# YOUR INSTRUCTIONS
Look through the data that follows and say how many of its lines contain "items", giving the number only.

___ LISTED ENTRIES ___

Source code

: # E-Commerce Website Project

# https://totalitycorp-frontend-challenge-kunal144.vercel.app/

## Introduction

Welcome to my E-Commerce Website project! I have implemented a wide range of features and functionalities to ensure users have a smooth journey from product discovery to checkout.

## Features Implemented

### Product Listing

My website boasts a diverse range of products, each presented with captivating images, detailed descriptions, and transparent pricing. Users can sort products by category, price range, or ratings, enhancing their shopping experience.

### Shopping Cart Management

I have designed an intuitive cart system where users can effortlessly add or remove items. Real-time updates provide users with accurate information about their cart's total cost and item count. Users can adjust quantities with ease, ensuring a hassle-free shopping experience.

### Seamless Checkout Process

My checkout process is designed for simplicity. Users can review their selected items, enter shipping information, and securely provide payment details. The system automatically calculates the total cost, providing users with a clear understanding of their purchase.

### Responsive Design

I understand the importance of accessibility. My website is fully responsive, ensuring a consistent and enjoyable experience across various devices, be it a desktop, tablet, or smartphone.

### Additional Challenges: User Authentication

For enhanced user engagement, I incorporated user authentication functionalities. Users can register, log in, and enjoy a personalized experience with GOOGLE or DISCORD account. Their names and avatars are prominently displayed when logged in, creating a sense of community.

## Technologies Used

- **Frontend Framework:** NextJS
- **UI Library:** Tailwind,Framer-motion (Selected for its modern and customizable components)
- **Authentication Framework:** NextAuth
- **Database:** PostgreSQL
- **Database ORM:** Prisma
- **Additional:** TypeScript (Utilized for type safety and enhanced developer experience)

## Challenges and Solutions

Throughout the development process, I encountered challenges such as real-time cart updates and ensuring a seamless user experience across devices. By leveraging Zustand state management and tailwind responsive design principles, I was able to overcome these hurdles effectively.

___

# OUTPUT FOR THIS EXERCISE
2